Researchers have identified CD8+ cells—a part of the immune system that normally kills cells that are cancerous or otherwise infected—as one of the aggressors attacking the brain and the spinal cord of patients with MS. However, in mice models, CD4+ cells are responsible for attacking the brain and spinal cord. Though mice have CD8+ cells, they remain benign in mice with MS. This difference has been a significant hurdle to further research within the space, as new drugs are commonly tested in animal models prior to being studied in human trials.

In this study, researchers identified extracellular vesicles (EVs) as “potent mediators of immunity.” EVs are nano-sized membrane particles that cells release as an intercellular mode of communication. According to the study, there has been a growing interest in EVs due to their emerging roles in disease and potential use as prognostic biomarkers.

Researchers investigated the functional impact of plasma EVs (pEVs) on neuroinflammation and clinical disability in mouse models of central nervous system (CNS) demyelination. This was done by injecting EVs from healthy mice into mice that had MS-like disease. This experiment determined that the mice injected acquired a relapsing-remitting disease and active CD8+, as seen in human patients with MS. Upon examination of the EVs in mice and patients with MS, the researchers found that they each contained fibrinogen, which is a blood clotting factor.

Specifically, the study authors noted that EVs with fibrinogen seemed to activate the CD8+ immune cells, causing relapsing-remitting illness, while mice injected with EVs that did not contain fibrinogen did have their CD8+ cells activated.

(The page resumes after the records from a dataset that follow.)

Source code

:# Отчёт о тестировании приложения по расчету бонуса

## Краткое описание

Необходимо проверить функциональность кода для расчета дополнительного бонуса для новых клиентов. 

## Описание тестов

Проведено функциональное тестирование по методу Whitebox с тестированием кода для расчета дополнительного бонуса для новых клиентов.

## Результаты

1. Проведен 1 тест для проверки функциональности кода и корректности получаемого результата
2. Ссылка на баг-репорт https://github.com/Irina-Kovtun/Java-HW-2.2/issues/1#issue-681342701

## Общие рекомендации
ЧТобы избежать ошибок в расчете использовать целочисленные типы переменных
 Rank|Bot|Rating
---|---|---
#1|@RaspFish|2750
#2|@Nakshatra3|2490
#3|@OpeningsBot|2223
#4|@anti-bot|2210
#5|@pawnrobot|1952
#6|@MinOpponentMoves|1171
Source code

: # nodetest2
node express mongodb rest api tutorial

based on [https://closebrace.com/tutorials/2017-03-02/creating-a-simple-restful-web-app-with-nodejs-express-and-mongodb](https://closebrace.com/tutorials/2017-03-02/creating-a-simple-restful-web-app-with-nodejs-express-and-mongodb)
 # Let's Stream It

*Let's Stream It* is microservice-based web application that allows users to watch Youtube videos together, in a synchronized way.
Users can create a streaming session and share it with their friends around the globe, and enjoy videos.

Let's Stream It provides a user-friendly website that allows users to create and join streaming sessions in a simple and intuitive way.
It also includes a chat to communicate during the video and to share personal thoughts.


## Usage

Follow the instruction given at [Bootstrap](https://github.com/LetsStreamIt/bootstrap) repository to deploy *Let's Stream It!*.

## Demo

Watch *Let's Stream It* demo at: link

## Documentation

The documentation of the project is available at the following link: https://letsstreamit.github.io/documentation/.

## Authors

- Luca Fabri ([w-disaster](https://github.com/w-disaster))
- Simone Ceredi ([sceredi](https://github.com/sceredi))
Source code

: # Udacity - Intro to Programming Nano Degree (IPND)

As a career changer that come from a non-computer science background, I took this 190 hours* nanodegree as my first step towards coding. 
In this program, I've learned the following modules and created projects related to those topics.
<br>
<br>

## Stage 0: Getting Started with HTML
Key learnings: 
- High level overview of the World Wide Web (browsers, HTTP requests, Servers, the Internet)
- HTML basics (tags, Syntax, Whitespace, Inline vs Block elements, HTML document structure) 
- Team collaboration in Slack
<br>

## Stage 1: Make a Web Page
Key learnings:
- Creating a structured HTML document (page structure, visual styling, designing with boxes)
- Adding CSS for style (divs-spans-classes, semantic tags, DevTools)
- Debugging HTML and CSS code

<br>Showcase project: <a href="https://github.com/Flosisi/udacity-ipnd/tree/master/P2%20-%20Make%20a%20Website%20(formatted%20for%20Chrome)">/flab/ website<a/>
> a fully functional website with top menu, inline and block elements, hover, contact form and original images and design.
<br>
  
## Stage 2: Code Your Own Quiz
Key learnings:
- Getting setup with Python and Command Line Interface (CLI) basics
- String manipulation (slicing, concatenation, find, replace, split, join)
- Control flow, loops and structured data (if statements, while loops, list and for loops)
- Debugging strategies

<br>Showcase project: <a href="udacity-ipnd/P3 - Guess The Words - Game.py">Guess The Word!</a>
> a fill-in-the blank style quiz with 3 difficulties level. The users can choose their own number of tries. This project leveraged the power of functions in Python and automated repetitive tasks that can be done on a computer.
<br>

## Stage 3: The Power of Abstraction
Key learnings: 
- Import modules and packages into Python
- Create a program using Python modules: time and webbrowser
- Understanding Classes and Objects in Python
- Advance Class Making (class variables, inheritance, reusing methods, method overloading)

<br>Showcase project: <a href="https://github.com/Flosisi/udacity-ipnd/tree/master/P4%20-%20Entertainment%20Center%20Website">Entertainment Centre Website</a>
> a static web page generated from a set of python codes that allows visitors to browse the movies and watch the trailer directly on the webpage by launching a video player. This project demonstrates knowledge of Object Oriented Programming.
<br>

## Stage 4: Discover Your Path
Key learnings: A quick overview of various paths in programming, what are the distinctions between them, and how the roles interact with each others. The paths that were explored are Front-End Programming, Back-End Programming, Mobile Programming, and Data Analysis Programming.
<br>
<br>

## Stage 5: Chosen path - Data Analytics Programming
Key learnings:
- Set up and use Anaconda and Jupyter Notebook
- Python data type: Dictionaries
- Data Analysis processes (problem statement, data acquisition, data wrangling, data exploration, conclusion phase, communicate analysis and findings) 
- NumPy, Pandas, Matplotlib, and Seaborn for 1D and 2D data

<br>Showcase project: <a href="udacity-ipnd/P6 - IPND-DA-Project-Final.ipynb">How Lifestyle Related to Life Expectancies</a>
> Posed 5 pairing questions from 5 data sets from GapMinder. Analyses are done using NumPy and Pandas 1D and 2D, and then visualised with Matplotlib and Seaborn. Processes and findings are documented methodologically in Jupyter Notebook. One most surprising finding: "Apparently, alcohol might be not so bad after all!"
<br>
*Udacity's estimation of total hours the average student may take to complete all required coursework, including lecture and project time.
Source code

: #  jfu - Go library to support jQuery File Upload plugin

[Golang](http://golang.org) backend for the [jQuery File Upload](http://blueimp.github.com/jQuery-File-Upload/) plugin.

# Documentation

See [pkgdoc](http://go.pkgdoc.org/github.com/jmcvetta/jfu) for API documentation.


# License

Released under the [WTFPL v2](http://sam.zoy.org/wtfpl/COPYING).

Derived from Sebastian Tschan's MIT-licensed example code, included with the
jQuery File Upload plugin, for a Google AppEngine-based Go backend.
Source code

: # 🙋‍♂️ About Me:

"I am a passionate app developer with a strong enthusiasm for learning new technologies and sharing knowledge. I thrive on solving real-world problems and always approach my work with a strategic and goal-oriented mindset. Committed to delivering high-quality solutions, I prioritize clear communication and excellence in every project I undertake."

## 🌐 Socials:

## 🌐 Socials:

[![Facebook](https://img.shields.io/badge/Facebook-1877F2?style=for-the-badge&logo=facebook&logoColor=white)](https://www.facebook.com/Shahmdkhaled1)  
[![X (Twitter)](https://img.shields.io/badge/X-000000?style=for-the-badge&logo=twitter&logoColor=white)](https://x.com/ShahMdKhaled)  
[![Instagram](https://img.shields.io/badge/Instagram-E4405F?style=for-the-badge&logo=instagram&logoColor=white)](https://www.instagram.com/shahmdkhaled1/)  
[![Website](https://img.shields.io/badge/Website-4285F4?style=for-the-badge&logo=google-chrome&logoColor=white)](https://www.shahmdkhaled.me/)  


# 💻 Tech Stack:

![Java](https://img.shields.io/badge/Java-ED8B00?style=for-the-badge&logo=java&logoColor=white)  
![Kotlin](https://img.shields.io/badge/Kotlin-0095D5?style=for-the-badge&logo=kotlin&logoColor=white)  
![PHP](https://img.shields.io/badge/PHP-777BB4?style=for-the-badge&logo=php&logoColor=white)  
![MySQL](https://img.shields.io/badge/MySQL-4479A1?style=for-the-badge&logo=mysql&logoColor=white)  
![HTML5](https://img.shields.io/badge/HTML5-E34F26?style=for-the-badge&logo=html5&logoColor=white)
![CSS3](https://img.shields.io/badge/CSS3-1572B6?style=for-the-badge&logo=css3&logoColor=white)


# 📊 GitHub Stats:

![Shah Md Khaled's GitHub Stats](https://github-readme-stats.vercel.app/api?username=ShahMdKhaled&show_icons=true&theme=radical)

“These findings expand our understanding of how fibrinogen contributes to the progression of MS pathology,” Katerina Akassoglou, PhD, senior investigator at Gladstone and a professor of neurology at University of California, San Francisco, said in a statement. "Fibrinogen in exosomes may have far-reaching implications for therapies and as a biomarker for disease progression in MS, and potentially, other neurological diseases."

Overall, the findings highlight the potential of CD8+ T cells in mediating autoimmunity in mice. “With continued study, we consider this pEV-[experimental autoimmune encephalomyelitis] model a means by which to elucidate the etiology of relapse activity in human [relapsing remitting MS],” concluded the authors.

Reference

Willis C, Nicaise A, Menoret A, et al. Extracellular vesicle fibrinogen induces encephalitogenic CD8+ T cells in a mouse model of multiple sclerosis [published online May 8, 2019]. PNAS. doi: org/10.1073/pnas.1816911116.